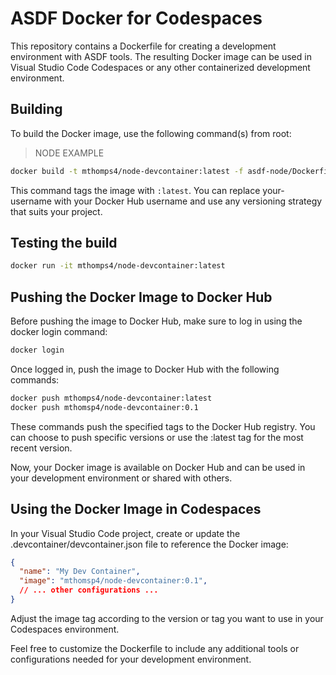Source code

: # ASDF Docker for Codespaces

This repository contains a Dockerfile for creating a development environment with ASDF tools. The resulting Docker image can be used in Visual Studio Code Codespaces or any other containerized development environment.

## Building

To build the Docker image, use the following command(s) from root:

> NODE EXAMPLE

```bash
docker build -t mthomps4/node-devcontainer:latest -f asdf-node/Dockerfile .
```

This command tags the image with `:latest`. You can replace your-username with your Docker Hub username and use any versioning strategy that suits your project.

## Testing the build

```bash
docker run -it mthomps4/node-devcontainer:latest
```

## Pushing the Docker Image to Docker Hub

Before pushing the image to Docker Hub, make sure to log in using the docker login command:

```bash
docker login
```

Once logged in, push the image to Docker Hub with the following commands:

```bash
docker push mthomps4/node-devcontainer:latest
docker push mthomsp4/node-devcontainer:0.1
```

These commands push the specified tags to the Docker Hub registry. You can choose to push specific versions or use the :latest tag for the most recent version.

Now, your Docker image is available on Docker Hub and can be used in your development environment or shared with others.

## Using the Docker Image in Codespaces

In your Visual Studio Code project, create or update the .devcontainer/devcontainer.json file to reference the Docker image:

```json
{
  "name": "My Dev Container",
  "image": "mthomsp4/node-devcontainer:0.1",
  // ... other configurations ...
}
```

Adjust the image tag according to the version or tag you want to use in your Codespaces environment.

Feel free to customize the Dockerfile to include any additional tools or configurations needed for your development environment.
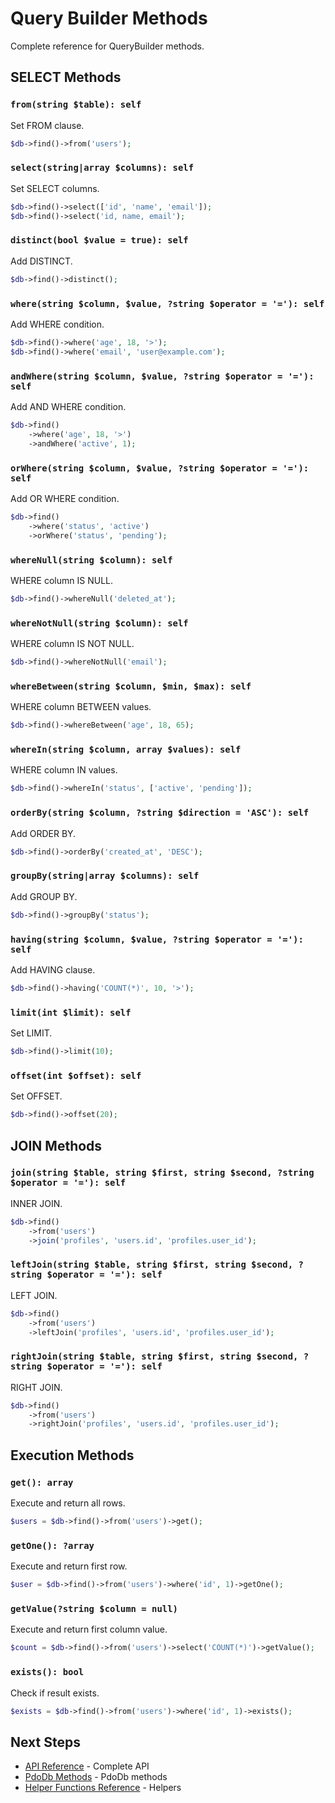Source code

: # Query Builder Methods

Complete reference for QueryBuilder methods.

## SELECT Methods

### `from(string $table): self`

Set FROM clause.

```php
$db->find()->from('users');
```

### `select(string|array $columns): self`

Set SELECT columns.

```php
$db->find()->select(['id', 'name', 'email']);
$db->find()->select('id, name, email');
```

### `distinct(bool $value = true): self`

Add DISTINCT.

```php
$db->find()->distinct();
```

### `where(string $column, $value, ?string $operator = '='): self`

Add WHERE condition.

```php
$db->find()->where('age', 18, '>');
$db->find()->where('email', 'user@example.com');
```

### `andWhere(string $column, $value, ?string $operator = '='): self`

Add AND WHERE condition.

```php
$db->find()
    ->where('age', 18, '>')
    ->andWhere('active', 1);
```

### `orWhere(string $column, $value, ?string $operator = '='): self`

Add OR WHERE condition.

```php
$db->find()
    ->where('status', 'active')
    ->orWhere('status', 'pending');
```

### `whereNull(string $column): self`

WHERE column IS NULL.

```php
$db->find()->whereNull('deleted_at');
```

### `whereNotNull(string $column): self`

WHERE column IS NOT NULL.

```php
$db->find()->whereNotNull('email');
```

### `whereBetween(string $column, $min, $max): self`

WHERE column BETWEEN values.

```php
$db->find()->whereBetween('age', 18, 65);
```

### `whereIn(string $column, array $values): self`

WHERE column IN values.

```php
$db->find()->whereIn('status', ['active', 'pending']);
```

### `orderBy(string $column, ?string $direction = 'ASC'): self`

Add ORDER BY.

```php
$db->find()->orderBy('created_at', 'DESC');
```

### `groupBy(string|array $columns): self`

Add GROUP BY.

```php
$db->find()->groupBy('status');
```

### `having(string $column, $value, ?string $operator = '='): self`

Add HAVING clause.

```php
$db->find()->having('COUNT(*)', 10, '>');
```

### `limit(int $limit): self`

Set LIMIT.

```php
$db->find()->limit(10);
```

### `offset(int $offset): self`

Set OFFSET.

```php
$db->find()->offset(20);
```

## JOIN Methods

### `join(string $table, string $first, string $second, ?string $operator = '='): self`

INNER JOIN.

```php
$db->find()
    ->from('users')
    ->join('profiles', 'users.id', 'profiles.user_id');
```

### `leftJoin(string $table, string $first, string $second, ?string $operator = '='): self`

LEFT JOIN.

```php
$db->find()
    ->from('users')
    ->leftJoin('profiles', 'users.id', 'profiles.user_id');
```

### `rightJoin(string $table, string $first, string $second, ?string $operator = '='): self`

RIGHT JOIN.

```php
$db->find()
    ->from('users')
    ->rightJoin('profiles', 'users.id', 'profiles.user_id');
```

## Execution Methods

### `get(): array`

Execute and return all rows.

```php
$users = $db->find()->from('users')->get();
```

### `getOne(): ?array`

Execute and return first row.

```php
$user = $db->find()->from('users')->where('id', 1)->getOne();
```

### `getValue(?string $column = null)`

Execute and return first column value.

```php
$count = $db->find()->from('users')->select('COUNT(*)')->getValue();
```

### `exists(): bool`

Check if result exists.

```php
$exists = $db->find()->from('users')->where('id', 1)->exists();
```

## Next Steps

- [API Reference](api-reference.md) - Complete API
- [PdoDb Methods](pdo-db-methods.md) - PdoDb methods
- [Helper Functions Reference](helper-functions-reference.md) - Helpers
----
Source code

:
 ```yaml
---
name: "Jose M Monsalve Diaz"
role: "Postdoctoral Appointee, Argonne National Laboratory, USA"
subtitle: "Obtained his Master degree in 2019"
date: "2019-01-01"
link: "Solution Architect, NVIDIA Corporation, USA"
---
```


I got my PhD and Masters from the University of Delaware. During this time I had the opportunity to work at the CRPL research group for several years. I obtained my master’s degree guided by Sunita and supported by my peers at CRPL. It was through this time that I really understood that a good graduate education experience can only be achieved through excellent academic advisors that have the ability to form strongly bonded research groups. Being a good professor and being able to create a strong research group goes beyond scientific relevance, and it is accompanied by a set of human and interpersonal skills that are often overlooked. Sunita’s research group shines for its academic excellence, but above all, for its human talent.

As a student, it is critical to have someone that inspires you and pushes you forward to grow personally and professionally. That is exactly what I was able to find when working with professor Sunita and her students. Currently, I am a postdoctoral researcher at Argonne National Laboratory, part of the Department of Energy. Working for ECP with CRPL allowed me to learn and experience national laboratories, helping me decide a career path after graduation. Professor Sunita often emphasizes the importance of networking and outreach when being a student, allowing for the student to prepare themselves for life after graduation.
----
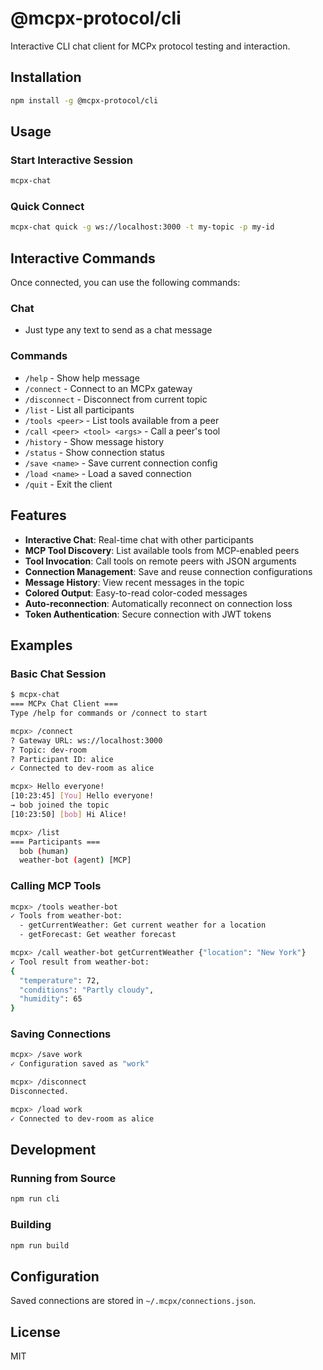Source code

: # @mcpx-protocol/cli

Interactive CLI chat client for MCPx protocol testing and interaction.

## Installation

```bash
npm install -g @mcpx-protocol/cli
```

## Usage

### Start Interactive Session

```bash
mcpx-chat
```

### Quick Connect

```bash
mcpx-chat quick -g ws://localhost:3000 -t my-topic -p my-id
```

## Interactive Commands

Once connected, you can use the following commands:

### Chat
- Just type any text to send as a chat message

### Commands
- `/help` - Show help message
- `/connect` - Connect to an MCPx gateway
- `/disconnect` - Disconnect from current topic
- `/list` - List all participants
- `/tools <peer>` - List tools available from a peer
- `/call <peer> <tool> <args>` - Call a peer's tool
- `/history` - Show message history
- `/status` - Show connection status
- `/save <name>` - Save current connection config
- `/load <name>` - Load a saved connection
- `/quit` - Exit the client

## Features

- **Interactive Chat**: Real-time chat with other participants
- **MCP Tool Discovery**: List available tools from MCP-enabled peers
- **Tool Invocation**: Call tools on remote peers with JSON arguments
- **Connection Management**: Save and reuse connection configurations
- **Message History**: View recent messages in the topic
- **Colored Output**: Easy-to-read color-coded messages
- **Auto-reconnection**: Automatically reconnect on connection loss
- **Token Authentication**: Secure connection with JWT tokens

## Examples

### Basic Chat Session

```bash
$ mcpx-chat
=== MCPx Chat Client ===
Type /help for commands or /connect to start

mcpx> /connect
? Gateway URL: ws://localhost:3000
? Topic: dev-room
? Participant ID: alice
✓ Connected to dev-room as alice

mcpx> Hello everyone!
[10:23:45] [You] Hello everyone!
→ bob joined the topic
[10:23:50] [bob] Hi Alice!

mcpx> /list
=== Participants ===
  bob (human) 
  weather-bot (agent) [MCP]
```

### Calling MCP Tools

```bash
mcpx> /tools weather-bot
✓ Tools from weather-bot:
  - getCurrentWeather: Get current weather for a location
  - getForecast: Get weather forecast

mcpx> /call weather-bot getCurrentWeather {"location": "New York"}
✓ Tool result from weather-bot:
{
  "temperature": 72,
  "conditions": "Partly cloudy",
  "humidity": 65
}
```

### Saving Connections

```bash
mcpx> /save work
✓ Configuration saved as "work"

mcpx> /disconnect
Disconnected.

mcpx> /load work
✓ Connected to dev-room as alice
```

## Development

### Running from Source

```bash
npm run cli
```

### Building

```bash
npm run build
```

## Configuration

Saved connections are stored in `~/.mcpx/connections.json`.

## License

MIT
----
**WHAT YOU WILL DO**
Within the material above, tally each line that contains "values" and respond with the tally only.

**ANSWER SECTION**
3